:: WHAT IS EXPECTED ::
Look over the entries below. Report how many lines hold the word "false", and only that.

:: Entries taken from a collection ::
====================
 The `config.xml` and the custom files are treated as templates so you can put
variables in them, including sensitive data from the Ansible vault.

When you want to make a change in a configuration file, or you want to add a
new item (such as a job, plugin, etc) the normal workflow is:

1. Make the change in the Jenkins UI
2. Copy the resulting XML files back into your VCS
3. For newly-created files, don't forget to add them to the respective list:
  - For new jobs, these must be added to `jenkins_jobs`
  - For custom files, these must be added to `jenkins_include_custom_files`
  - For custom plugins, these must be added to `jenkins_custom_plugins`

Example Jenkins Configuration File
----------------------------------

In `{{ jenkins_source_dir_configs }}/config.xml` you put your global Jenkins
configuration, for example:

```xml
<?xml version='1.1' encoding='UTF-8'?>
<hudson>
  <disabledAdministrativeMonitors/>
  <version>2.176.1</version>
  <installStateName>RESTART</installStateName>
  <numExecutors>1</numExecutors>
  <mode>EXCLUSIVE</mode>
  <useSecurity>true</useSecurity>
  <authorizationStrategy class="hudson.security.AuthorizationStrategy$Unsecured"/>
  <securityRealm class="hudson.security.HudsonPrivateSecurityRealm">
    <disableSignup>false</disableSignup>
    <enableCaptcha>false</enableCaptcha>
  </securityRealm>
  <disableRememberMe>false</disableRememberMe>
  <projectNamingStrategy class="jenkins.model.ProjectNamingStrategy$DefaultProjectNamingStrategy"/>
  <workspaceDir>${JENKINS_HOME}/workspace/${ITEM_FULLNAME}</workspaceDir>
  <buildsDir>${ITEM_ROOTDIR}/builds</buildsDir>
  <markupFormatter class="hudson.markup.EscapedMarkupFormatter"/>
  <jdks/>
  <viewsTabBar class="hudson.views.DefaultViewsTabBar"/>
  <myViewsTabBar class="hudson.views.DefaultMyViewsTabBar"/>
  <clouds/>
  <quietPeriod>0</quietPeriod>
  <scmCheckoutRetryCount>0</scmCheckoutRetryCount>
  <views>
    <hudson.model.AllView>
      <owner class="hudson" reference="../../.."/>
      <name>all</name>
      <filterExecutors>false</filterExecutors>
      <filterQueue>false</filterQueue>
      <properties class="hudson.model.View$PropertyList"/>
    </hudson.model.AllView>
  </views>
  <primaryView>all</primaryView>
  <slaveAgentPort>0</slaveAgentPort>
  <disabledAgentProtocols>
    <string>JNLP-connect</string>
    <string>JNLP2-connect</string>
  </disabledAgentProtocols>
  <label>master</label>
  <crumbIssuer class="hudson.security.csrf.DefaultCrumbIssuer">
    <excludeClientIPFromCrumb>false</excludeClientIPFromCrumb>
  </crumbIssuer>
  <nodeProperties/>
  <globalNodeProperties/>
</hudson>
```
====================
:: PROBLEM SOLUTION ::
6